* **Brief**:
Below are the records. Retype exactly the lines between the lines holding "new technology, and" and "The scientific premise", inclusive.

* **Raw data**:
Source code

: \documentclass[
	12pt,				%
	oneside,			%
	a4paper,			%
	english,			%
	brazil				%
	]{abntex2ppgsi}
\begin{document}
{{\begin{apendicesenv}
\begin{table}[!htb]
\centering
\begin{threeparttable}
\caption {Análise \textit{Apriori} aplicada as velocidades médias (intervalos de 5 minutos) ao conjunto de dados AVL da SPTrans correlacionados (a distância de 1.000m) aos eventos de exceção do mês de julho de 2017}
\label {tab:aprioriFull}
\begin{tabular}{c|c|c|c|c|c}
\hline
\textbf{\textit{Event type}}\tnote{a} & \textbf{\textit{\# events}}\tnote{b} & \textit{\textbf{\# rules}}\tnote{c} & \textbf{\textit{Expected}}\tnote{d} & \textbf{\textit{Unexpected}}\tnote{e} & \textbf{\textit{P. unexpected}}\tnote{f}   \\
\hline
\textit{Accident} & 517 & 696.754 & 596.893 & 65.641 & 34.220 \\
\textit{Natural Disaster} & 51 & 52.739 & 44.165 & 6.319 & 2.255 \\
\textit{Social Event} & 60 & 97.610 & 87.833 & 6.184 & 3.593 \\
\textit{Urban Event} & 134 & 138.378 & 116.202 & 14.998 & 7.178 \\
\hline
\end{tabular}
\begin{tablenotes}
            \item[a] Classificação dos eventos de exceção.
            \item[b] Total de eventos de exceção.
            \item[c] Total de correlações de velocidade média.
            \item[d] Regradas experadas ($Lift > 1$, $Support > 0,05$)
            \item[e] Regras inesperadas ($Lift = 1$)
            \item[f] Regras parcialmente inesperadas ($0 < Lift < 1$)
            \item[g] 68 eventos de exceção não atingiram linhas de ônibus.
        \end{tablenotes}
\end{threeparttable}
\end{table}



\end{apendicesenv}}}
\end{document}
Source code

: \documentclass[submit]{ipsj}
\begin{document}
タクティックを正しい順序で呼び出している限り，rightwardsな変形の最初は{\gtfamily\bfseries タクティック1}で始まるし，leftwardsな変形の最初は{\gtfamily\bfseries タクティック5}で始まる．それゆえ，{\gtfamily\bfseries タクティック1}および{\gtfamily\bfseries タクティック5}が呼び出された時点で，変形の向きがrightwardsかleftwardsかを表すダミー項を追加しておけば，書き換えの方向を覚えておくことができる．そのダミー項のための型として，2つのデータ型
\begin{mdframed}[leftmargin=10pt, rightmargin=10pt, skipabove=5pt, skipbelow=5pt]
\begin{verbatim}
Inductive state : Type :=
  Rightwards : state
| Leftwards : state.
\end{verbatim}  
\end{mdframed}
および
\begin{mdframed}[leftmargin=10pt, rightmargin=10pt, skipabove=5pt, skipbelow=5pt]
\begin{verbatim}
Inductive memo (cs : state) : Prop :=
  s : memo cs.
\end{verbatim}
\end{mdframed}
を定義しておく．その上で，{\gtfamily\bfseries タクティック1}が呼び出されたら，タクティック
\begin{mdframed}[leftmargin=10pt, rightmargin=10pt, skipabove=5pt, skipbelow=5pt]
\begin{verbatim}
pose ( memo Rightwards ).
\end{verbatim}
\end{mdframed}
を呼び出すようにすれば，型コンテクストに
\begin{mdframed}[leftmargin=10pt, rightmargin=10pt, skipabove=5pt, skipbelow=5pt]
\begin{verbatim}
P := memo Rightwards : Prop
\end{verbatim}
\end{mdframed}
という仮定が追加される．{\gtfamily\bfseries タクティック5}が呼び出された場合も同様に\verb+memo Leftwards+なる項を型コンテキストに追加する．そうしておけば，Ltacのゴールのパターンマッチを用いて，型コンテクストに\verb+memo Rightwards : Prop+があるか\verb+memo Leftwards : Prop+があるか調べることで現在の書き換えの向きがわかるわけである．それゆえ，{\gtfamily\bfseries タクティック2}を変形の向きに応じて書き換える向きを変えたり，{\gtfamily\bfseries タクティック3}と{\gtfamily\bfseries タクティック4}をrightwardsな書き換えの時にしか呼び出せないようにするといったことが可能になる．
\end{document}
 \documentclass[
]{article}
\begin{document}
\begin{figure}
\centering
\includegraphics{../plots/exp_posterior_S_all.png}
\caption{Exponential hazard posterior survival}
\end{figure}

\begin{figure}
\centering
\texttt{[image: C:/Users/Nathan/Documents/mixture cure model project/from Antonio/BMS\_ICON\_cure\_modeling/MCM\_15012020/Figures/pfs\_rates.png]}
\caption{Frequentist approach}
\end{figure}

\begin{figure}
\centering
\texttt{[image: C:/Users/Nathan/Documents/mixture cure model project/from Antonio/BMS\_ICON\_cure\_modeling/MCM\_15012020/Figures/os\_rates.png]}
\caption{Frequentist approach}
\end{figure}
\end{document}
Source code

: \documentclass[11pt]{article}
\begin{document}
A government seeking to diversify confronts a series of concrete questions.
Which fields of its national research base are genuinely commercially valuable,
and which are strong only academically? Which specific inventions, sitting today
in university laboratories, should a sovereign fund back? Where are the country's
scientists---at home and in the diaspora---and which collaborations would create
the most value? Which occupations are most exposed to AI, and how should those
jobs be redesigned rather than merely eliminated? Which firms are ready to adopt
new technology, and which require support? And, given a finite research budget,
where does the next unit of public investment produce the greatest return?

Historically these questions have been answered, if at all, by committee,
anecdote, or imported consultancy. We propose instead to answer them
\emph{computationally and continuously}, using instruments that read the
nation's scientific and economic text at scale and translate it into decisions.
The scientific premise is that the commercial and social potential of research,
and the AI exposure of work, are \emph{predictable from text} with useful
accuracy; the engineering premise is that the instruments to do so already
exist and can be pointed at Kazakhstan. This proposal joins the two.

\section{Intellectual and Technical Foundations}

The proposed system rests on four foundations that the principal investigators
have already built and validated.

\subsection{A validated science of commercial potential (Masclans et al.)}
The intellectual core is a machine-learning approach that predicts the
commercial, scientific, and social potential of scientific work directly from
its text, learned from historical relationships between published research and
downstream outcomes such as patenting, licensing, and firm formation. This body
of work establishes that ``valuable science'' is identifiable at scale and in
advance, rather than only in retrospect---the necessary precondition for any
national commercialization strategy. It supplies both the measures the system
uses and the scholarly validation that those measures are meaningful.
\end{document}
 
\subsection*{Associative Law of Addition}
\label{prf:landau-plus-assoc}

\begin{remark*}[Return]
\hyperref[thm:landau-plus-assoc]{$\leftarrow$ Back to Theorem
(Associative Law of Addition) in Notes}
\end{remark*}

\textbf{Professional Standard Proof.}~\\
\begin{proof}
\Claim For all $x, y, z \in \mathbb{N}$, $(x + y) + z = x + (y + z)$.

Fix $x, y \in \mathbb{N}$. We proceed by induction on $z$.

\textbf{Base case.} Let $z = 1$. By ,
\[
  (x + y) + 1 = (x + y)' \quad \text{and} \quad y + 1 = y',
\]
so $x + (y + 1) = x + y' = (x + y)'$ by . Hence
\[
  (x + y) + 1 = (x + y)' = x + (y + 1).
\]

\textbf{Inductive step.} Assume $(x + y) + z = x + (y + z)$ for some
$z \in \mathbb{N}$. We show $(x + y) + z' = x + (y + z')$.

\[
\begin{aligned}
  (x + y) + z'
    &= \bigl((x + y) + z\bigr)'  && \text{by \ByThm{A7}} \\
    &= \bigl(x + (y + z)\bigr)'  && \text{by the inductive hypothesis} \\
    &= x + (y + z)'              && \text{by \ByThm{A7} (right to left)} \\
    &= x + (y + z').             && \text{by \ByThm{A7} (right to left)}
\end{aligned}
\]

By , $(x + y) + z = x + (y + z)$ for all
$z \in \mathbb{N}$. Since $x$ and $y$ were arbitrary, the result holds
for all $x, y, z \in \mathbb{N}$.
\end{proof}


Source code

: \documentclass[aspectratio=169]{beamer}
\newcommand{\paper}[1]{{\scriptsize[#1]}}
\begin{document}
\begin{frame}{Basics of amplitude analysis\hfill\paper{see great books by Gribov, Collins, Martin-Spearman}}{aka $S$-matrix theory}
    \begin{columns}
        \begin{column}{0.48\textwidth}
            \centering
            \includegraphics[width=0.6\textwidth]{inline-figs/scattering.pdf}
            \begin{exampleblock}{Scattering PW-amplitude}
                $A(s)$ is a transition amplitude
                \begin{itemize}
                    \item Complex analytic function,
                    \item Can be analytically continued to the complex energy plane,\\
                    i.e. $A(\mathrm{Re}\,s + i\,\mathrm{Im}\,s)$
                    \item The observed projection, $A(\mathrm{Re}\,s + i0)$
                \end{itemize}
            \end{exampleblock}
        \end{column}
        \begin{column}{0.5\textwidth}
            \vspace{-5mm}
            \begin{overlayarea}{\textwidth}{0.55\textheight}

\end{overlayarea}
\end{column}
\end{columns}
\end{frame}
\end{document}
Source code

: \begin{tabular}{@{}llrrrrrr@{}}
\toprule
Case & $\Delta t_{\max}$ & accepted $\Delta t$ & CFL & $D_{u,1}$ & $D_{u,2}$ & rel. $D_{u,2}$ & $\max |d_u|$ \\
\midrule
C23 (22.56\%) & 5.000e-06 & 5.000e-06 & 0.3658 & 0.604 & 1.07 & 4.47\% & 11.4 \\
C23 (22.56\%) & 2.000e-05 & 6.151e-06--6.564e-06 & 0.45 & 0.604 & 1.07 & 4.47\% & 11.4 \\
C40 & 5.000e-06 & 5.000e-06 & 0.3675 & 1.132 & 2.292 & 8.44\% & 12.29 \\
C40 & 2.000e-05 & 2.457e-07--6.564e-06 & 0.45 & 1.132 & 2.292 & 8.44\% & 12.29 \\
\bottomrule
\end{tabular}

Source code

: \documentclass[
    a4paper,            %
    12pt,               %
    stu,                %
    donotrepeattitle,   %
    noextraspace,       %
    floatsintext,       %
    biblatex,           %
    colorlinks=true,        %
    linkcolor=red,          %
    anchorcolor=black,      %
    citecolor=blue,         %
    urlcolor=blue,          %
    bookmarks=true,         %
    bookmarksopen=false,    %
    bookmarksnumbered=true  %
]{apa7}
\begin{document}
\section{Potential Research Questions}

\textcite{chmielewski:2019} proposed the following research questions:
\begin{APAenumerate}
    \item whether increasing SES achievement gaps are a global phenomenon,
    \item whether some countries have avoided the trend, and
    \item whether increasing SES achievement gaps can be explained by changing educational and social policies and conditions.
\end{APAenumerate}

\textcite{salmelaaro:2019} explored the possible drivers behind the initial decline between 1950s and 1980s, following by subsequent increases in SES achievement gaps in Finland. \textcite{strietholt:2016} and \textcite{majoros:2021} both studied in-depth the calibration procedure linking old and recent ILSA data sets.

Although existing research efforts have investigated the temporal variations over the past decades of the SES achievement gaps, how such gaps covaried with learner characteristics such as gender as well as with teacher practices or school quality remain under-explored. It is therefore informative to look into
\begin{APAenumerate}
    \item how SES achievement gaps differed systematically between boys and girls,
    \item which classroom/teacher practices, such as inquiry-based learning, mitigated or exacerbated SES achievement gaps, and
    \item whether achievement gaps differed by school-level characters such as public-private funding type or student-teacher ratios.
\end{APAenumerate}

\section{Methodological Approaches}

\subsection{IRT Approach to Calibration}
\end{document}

* **Finished exercise**:
new technology, and which require support? And, given a finite research budget,
where does the next unit of public investment produce the greatest return?

Historically these questions have been answered, if at all, by committee,
anecdote, or imported consultancy. We propose instead to answer them
\emph{computationally and continuously}, using instruments that read the
nation's scientific and economic text at scale and translate it into decisions.
The scientific premise is that the commercial and social potential of research,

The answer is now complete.